▼
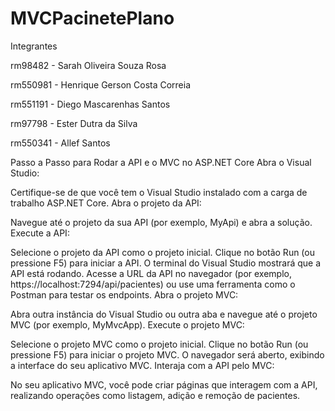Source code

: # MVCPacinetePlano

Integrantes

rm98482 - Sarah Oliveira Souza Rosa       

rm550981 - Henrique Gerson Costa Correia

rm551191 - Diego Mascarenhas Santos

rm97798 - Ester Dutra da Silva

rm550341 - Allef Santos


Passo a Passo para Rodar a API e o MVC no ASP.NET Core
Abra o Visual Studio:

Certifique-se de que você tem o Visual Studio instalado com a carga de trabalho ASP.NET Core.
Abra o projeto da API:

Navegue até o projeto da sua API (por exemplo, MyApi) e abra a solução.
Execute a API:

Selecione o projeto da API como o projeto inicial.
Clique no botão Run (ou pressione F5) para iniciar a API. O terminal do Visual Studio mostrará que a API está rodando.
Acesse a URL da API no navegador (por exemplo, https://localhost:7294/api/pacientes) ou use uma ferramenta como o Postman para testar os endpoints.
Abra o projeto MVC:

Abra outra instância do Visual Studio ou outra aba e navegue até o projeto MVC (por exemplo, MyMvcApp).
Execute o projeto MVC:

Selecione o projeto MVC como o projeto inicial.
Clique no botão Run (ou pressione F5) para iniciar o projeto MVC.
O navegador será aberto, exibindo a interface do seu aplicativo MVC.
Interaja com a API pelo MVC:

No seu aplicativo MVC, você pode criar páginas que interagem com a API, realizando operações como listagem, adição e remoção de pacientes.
▲
▼
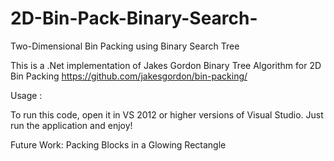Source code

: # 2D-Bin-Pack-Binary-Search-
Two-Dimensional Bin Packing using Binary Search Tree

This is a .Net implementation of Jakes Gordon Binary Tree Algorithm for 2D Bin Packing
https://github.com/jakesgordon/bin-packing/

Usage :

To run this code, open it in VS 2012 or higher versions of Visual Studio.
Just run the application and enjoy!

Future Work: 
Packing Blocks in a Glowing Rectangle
▲
_Your task_. Show the lines above with "pressione".

_Answer to this problem_.
Clique no botão Run (ou pressione F5) para iniciar a API. O terminal do Visual Studio mostrará que a API está rodando.
Clique no botão Run (ou pressione F5) para iniciar o projeto MVC.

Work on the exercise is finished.